- **EXERCISE PROMPT**: Would you pull out every line of the material that contains the string "make"?

- **DATA FOR THIS TASK**:
============================================================

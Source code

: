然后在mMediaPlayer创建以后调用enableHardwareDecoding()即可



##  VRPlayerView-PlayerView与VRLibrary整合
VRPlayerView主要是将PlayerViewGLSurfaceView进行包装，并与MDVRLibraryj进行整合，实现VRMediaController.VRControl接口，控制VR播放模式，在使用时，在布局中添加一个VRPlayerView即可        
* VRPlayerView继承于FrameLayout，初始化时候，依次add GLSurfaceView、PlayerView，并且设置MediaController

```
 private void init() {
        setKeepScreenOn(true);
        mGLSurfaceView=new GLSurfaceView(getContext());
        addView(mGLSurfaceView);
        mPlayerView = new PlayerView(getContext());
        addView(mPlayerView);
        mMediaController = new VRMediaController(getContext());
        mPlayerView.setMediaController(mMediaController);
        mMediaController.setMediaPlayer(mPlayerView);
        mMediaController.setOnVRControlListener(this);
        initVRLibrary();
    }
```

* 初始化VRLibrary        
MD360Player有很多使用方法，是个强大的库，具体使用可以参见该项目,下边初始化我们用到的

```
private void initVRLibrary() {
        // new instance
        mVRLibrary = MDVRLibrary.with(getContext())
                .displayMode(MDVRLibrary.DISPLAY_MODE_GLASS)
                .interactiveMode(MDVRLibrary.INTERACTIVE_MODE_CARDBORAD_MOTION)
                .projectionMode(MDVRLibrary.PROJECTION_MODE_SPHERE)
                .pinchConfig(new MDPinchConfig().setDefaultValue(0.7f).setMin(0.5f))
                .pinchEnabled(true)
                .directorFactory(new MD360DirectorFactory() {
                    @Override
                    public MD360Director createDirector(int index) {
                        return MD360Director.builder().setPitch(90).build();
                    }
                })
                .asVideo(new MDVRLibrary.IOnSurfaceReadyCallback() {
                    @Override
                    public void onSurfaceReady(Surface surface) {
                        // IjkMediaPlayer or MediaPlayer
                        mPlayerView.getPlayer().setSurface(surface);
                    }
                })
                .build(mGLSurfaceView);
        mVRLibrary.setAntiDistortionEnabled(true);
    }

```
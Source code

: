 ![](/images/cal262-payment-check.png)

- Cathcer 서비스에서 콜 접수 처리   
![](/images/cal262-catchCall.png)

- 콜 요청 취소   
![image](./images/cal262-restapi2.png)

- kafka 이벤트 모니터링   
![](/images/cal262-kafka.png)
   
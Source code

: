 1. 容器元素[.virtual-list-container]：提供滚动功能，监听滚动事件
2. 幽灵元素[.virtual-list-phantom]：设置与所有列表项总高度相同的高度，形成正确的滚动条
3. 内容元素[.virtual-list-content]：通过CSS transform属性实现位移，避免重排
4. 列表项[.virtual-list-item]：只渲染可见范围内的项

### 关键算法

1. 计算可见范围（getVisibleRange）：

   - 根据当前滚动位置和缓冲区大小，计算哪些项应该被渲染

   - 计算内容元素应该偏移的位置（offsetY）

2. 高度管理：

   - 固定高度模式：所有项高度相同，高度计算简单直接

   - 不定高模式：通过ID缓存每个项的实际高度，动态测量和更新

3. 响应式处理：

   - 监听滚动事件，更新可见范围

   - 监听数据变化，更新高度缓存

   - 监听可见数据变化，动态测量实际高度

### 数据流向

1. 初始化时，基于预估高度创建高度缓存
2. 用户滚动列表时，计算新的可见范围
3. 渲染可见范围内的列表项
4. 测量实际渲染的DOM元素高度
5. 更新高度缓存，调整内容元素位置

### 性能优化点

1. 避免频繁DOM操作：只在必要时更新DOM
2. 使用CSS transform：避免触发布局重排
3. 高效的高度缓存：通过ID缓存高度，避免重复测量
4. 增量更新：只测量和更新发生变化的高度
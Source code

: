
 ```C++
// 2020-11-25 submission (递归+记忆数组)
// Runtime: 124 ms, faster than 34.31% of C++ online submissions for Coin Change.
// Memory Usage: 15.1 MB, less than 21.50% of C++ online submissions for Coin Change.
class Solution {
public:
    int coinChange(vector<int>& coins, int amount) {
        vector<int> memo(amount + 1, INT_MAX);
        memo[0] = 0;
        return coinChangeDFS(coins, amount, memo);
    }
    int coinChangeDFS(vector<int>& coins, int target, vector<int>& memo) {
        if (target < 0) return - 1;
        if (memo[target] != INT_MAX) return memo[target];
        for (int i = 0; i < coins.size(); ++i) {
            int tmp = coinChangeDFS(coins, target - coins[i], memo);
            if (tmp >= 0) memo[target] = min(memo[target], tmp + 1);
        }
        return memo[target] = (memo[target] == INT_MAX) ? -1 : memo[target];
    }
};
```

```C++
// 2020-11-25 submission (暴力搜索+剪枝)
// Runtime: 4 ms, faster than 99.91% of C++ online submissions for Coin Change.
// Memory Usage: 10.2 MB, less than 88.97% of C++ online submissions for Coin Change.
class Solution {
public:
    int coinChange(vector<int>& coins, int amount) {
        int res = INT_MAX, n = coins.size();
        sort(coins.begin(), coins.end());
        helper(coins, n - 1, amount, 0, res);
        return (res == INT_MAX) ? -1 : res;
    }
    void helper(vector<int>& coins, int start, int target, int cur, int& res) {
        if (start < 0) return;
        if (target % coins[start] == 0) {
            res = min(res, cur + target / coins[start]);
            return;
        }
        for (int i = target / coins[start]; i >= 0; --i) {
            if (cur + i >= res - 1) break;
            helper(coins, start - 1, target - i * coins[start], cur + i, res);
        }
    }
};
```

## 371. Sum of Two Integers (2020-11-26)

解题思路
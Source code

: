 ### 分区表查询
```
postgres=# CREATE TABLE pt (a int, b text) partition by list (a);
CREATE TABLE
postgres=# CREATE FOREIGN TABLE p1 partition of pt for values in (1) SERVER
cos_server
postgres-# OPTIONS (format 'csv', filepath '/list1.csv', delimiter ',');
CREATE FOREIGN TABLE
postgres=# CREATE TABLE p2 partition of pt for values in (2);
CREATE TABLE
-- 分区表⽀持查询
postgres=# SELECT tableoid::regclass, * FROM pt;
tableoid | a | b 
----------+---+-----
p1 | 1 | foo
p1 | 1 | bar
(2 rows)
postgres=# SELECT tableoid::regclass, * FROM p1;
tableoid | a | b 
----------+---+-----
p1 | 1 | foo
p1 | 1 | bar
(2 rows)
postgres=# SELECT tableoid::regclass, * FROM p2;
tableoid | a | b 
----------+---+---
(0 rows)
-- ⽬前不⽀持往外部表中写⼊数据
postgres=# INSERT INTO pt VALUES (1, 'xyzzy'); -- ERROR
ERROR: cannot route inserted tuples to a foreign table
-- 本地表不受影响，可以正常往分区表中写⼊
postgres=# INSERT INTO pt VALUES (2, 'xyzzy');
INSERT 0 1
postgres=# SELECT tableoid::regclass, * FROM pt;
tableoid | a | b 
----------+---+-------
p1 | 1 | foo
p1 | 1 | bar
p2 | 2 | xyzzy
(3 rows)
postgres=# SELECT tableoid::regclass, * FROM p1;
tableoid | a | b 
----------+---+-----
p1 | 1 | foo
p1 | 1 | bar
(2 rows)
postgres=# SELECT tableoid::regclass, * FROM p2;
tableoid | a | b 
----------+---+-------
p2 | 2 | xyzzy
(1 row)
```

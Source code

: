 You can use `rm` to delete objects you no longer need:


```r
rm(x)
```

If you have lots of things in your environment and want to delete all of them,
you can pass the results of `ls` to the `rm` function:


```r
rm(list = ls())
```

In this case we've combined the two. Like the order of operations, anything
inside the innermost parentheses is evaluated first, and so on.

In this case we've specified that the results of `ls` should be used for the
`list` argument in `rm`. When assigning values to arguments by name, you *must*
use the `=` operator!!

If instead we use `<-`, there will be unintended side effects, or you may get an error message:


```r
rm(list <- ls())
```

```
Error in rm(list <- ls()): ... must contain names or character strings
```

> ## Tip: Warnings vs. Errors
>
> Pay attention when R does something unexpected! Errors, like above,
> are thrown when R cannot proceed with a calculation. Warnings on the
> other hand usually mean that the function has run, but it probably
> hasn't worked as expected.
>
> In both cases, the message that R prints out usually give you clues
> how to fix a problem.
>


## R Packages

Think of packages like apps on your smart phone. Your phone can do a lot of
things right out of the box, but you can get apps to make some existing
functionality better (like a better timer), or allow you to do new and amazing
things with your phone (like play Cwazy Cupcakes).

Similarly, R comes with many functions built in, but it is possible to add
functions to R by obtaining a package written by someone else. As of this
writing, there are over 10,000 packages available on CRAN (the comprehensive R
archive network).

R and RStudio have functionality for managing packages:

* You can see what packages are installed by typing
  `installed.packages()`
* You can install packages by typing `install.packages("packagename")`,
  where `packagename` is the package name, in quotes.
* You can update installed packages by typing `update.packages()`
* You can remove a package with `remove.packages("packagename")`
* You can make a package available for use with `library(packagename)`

============================================================

- **WRITTEN SOLUTION**:
things right out of the box, but you can get apps to make some existing
* You can make a package available for use with `library(packagename)`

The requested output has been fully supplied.